**TASK**
The entries need to be copied exactly.

**DATASET ENTRIES**
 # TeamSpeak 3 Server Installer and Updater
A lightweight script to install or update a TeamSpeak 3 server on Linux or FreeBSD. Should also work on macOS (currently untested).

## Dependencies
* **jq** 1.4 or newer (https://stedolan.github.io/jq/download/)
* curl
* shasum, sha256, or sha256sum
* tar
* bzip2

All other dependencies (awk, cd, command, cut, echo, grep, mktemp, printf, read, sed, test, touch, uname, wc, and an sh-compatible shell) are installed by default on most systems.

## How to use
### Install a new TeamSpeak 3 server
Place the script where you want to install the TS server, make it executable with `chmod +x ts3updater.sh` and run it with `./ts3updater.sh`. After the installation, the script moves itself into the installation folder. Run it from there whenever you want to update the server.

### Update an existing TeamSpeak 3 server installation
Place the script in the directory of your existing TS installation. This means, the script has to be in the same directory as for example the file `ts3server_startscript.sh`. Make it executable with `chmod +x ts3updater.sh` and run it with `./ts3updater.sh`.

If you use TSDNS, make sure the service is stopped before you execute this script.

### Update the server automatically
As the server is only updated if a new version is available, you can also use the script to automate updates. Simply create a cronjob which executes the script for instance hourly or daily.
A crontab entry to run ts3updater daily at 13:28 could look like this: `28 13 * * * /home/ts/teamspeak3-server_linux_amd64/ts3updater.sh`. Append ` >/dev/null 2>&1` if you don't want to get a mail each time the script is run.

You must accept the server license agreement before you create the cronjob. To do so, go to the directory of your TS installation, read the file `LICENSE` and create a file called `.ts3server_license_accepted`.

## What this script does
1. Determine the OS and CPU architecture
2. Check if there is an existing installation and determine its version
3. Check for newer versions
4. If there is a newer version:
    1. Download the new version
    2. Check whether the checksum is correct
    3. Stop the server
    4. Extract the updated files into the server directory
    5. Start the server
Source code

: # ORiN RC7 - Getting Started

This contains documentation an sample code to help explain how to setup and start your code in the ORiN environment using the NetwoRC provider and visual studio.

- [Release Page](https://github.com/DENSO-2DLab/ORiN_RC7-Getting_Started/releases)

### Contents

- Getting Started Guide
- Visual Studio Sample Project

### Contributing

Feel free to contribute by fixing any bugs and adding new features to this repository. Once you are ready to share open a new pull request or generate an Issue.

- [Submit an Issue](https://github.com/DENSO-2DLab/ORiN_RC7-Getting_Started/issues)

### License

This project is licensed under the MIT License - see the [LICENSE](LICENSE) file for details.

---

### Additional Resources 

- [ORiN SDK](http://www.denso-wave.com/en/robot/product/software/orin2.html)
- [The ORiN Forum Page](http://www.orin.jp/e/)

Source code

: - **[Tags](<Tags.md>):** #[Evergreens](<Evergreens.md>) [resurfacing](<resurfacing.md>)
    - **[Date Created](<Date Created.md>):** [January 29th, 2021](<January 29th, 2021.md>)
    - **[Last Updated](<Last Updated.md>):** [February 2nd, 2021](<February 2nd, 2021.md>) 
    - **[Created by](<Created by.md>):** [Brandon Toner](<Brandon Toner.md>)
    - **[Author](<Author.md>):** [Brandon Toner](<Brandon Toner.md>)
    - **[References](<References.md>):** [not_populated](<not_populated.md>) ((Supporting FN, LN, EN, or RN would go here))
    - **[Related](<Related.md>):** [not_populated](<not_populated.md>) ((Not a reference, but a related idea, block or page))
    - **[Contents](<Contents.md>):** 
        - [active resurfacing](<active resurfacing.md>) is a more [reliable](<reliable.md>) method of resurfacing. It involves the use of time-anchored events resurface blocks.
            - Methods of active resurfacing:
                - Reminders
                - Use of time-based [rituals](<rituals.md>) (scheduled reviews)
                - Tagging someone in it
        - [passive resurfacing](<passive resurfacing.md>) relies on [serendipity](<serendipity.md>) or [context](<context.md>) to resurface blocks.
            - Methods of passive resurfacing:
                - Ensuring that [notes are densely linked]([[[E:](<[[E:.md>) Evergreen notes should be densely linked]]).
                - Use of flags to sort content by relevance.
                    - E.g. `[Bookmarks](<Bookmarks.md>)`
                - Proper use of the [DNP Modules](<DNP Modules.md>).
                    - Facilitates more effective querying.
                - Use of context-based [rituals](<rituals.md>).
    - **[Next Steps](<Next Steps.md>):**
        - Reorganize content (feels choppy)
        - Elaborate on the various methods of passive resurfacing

**ANSWER BELOW**
 # TeamSpeak 3 Server Installer and Updater
A lightweight script to install or update a TeamSpeak 3 server on Linux or FreeBSD. Should also work on macOS (currently untested).

## Dependencies
* **jq** 1.4 or newer (https://stedolan.github.io/jq/download/)
* curl
* shasum, sha256, or sha256sum
* tar
* bzip2

All other dependencies (awk, cd, command, cut, echo, grep, mktemp, printf, read, sed, test, touch, uname, wc, and an sh-compatible shell) are installed by default on most systems.

## How to use
### Install a new TeamSpeak 3 server
Place the script where you want to install the TS server, make it executable with `chmod +x ts3updater.sh` and run it with `./ts3updater.sh`. After the installation, the script moves itself into the installation folder. Run it from there whenever you want to update the server.

### Update an existing TeamSpeak 3 server installation
Place the script in the directory of your existing TS installation. This means, the script has to be in the same directory as for example the file `ts3server_startscript.sh`. Make it executable with `chmod +x ts3updater.sh` and run it with `./ts3updater.sh`.

If you use TSDNS, make sure the service is stopped before you execute this script.

### Update the server automatically
As the server is only updated if a new version is available, you can also use the script to automate updates. Simply create a cronjob which executes the script for instance hourly or daily.
A crontab entry to run ts3updater daily at 13:28 could look like this: `28 13 * * * /home/ts/teamspeak3-server_linux_amd64/ts3updater.sh`. Append ` >/dev/null 2>&1` if you don't want to get a mail each time the script is run.

You must accept the server license agreement before you create the cronjob. To do so, go to the directory of your TS installation, read the file `LICENSE` and create a file called `.ts3server_license_accepted`.

## What this script does
1. Determine the OS and CPU architecture
2. Check if there is an existing installation and determine its version
3. Check for newer versions
4. If there is a newer version:
    1. Download the new version
    2. Check whether the checksum is correct
    3. Stop the server
    4. Extract the updated files into the server directory
    5. Start the server
Source code

: # ORiN RC7 - Getting Started

This contains documentation an sample code to help explain how to setup and start your code in the ORiN environment using the NetwoRC provider and visual studio.

- [Release Page](https://github.com/DENSO-2DLab/ORiN_RC7-Getting_Started/releases)

### Contents

- Getting Started Guide
- Visual Studio Sample Project

### Contributing

Feel free to contribute by fixing any bugs and adding new features to this repository. Once you are ready to share open a new pull request or generate an Issue.

- [Submit an Issue](https://github.com/DENSO-2DLab/ORiN_RC7-Getting_Started/issues)

### License

This project is licensed under the MIT License - see the [LICENSE](LICENSE) file for details.

---

### Additional Resources 

- [ORiN SDK](http://www.denso-wave.com/en/robot/product/software/orin2.html)
- [The ORiN Forum Page](http://www.orin.jp/e/)

Source code

: - **[Tags](<Tags.md>):** #[Evergreens](<Evergreens.md>) [resurfacing](<resurfacing.md>)
    - **[Date Created](<Date Created.md>):** [January 29th, 2021](<January 29th, 2021.md>)
    - **[Last Updated](<Last Updated.md>):** [February 2nd, 2021](<February 2nd, 2021.md>) 
    - **[Created by](<Created by.md>):** [Brandon Toner](<Brandon Toner.md>)
    - **[Author](<Author.md>):** [Brandon Toner](<Brandon Toner.md>)
    - **[References](<References.md>):** [not_populated](<not_populated.md>) ((Supporting FN, LN, EN, or RN would go here))
    - **[Related](<Related.md>):** [not_populated](<not_populated.md>) ((Not a reference, but a related idea, block or page))
    - **[Contents](<Contents.md>):** 
        - [active resurfacing](<active resurfacing.md>) is a more [reliable](<reliable.md>) method of resurfacing. It involves the use of time-anchored events resurface blocks.
            - Methods of active resurfacing:
                - Reminders
                - Use of time-based [rituals](<rituals.md>) (scheduled reviews)
                - Tagging someone in it
        - [passive resurfacing](<passive resurfacing.md>) relies on [serendipity](<serendipity.md>) or [context](<context.md>) to resurface blocks.
            - Methods of passive resurfacing:
                - Ensuring that [notes are densely linked]([[[E:](<[[E:.md>) Evergreen notes should be densely linked]]).
                - Use of flags to sort content by relevance.
                    - E.g. `[Bookmarks](<Bookmarks.md>)`
                - Proper use of the [DNP Modules](<DNP Modules.md>).
                    - Facilitates more effective querying.
                - Use of context-based [rituals](<rituals.md>).
    - **[Next Steps](<Next Steps.md>):**
        - Reorganize content (feels choppy)
        - Elaborate on the various methods of passive resurfacing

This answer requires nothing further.